The RS monitor gives you a host of information that stats geeks/excited passengers will love – power curves, torque curves, steering angle, lap times, and so much more are available for all to see. There’s even a new mode for this generation of RS that allows drivers to record laps with their phones/action cameras and upload them to social media or an owners’ site to show off. Wonderful in theory, but also a good indicator of who you shouldn’t invite over for dinner. How does it drive?
There are two flavours of Megane RS: the road-friendly Sport and hardcore Cup. We spent the vast majority of our time in the Sport variant hunting out some of Southern Spain’s more entertaining roads. The Sport car gets the same 276bhp and 288lb ft 1.8-litre, turbocharged engine as the Cup car, but its suspension is softer for more daily use, and it doesn’t get the Cup’s Torsen limited-slip differential. Renaultsport is aware that its customers might not want to have the full-beans RS experience on their commute to work, and the Sport means you can have 99 percent of the fun when you want to, but aren’t committed to a hard ride when you need to nip out for a pint of milk.
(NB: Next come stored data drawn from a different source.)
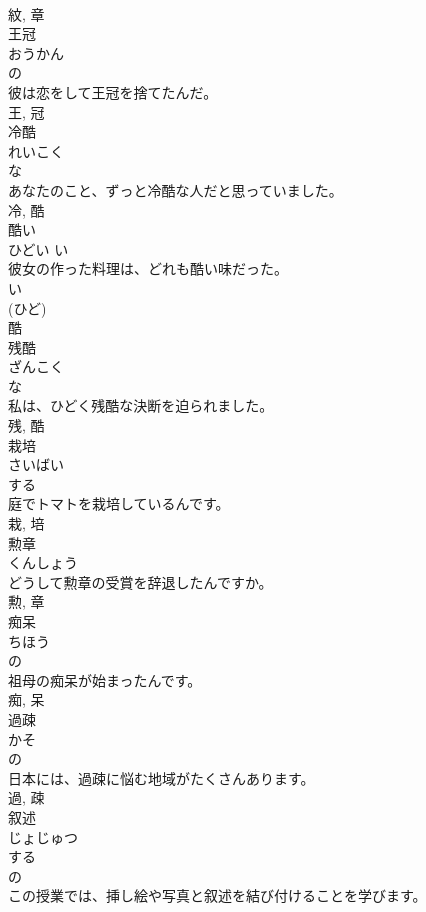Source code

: \documentclass[8pt]{extreport}
\begin{document}
\begin{CJK}{UTF8}{min}
\\	紋, 章	
\\	王冠	
\\	おうかん	
\\	の 
\\	彼は恋をして王冠を捨てたんだ。	
\\	王, 冠	
\\	冷酷	
\\	れいこく	
\\	な 
\\	あなたのこと、ずっと冷酷な人だと思っていました。	
\\	冷, 酷	
\\	酷い	
\\	ひどい	い 
\\	彼女の作った料理は、どれも酷い味だった。	
\\	い 
\\	(ひど) 
\\	酷	
\\	残酷	
\\	ざんこく	
\\	な 
\\	私は、ひどく残酷な決断を迫られました。	
\\	残, 酷	
\\	栽培	
\\	さいばい	
\\	する 
\\	庭でトマトを栽培しているんです。	
\\	栽, 培	
\\	勲章	
\\	くんしょう	
\\	どうして勲章の受賞を辞退したんですか。	
\\	勲, 章	
\\	痴呆	
\\	ちほう	
\\	の 
\\	祖母の痴呆が始まったんです。	
\\	痴, 呆	
\\	過疎	
\\	かそ	
\\	の 
\\	日本には、過疎に悩む地域がたくさんあります。	
\\	過, 疎	
\\	叙述	
\\	じょじゅつ	
\\	する 
\\	の 
\\	この授業では、挿し絵や写真と叙述を結び付けることを学びます。	

\end{CJK}
\end{document}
Each car gets adaptive driving modes – Comfort, Normal, Sport, the RS exclusive ‘Race’, and Perso (to set the car up to your preferences) – and they’re easy to switch between via the car’s large infotainment screen. In its softest setting the RS can still be uncomfortable over rough asphalt.
It’s certainly liveable, and nowhere near as choppy and bumpy as the likes of the or, but it can catch you unawares. That said, if you’re looking at buying a hot hatch you shouldn’t expect a Rolls-Royce ride. Both the Sport and Cup cars are available with a six-speed manual or six-speed dual-clutch automatic gearbox. Each will do the 0-62mph run in 5.8 seconds, while the manual car will do 158mph, the auto will clip 155mph. Our roadgoing ‘Sport’ car was fitted with the automatic ‘box, and if this was five years ago that would fill us with horror. Today, thankfully, there’s no need to be alarmed. It’s slick, quick, and responsive as you like.
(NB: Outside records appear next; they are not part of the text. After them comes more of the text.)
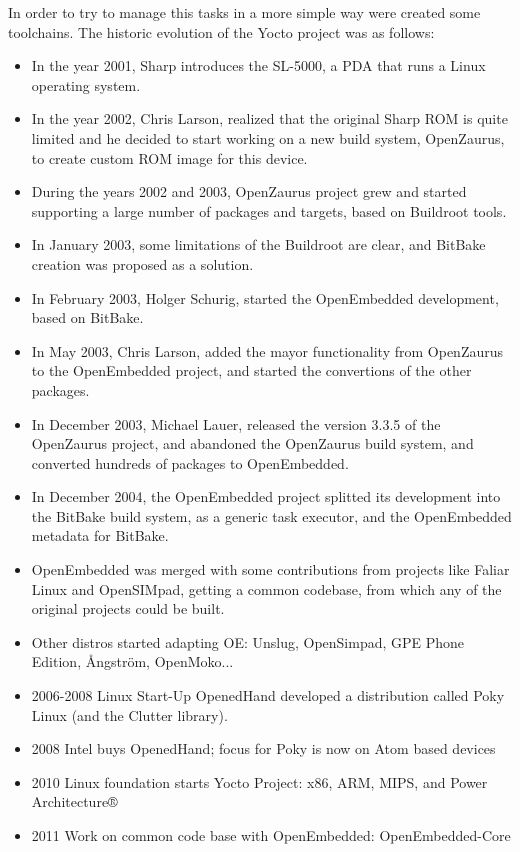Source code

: \documentclass[a4paper,11pt,openany]{report}
\begin{document}
In order to try to manage this tasks in a more simple way were created some toolchains. The historic evolution of the Yocto project was as follows:

\begin{itemize}
\item In the year 2001, Sharp introduces the SL-5000, a PDA that runs a Linux operating system.
\item In the year 2002, Chris Larson, realized that the original Sharp ROM is quite limited and he decided to start working on a new build system, OpenZaurus\cite{openzaurus}, to create custom ROM image for this device.
\item During the years 2002 and 2003, OpenZaurus project grew and started supporting a large number of packages and targets, based on Buildroot tools.
\item In January 2003, some limitations of the Buildroot\cite{buildroot} are clear, and BitBake\cite{bitbake} creation was proposed as a solution.
\item In February 2003, Holger Schurig, started the OpenEmbedded\cite{openembedded} development, based on BitBake.
\item In May 2003, Chris Larson, added the mayor functionality from OpenZaurus to the OpenEmbedded project, and started the convertions of the other packages.
\item In December 2003, Michael Lauer, released the version 3.3.5 of the OpenZaurus project, and abandoned the OpenZaurus build system, and converted hundreds of packages to OpenEmbedded.
\item In December 2004, the OpenEmbedded project splitted its development into the BitBake build system, as a generic task executor, and the OpenEmbedded metadata for BitBake.
\item OpenEmbedded was merged with some contributions from projects like Faliar Linux and OpenSIMpad, getting a common codebase, from which any of the original projects could be built.
\item Other distros started adapting OE: Unslug, OpenSimpad, GPE Phone Edition, Ångström, OpenMoko... 
\item 2006-2008 Linux Start-Up OpenedHand developed a distribution called Poky Linux\cite{poky} (and the Clutter library).
\item 2008 Intel buys OpenedHand; focus for Poky is now on Atom based devices
\item 2010 Linux foundation starts Yocto Project: x86, ARM, MIPS, and Power Architecture®
\item 2011 Work on common code base with OpenEmbedded: OpenEmbedded-Core 
\end{itemize}
\end{document}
The only downside is that the shift paddles are mounted to the steering column not the wheel, and they’re not quite far enough out for easy reach – a mid-corner gear blip could be a challenge. The auto 'box has a cool party piece though; pull the ‘down’ paddle as you’re going into a corner and, rather than dropping one cog, it’ll select the gear that’ll give you the best torque for a fast corner exit. The car sets itself up differently depending on which mode you’re in. Comfort will keep things smooth, Sport ups the noise, and Race makes it aggressive and turns the traction control off. The transformation between each mode is huge, and while purists will keep it in Race all the time, we found that Sport is the best balance for road work. The Megane RS does without AWD and hyperhatch power, instead keeping the front wheels driven and, in today’s climate at least, a modest power figure.
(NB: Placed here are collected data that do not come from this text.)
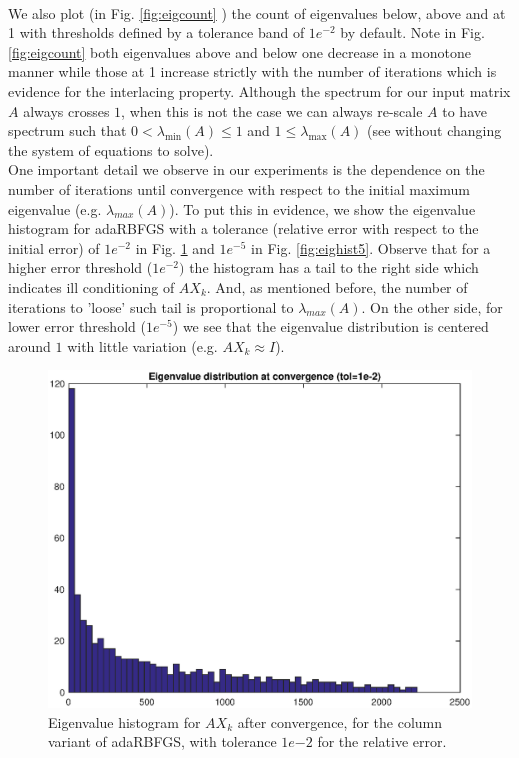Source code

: \documentclass[12pt,conference,compsocconf]{IEEEtran}
\begin{document}
\\We also plot (in Fig. \ref{fig:eigcount} ) the count of eigenvalues below, above and at 1 with thresholds defined by a tolerance band of $1e^{-2}$ by default. Note in Fig. \ref{fig:eigcount} both eigenvalues above and below one decrease in a monotone manner while those at 1 increase strictly with the number of iterations which is evidence for the interlacing property. Although the spectrum for our input matrix $A$ always crosses $1$, when this is not the case we can always re-scale $A$ to have spectrum such that $0 < \lambda_{\text{min}}(A) \leq 1$ and $1 \leq \lambda_{\text{max}}(A)$ (see \cite{Stich1,Gratton} without changing the system of equations to solve).\\
One important detail we observe in our experiments is the dependence on the number of iterations until convergence with respect to the initial maximum eigenvalue (e.g. $\lambda_{max}(A)$). To put this in evidence, we show the eigenvalue histogram for adaRBFGS with a tolerance (relative error with respect to the initial error) of $1e^{-2}$ in Fig. \ref{fig:eighist2} and $1e^{-5}$ in Fig. \ref{fig:eighist5}. Observe that for a higher error threshold ($1e^{-2})$ the histogram has a tail to the right side which indicates ill conditioning of $AX_k$. And, as mentioned before, the number of iterations to 'loose' such tail is proportional to $\lambda_{max}(A)$. On the other side, for lower error threshold ($1e^{-5}$) we see that the eigenvalue distribution is centered around $1$ with little variation (e.g. $AX_k \approx I$).
\begin{figure}
  \centering
  \includegraphics[height=0.7\columnwidth,width=1.0\columnwidth]{eigdisttol2.eps}
  
  \vspace{-2mm}
  \caption{Eigenvalue histogram for $AX_k$ after convergence, for the column variant of adaRBFGS, with tolerance $1e{-2}$ for the relative error. \label{fig:eighist2}}  
  
\end{figure}
\end{document}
Renault has set plenty of FWD records in the past, so why not stick to what it’s good? However, it has decided to give the rear wheels something to do by introducing '4Control' four-wheel steering – a first for this class of car. Below 37mph (62mph in Race mode) the rear wheels give you a few degrees of steer in the opposite direction to the fronts, above those speeds they point in the same direction as the fronts for a tighter line. The results on the move are utterly astounding. Switchbacks and tight bends are dealt with easily and directly – almost with the forceful cornering dexterity of an AWD hot hatch but with none of the weight penalty that goes with it.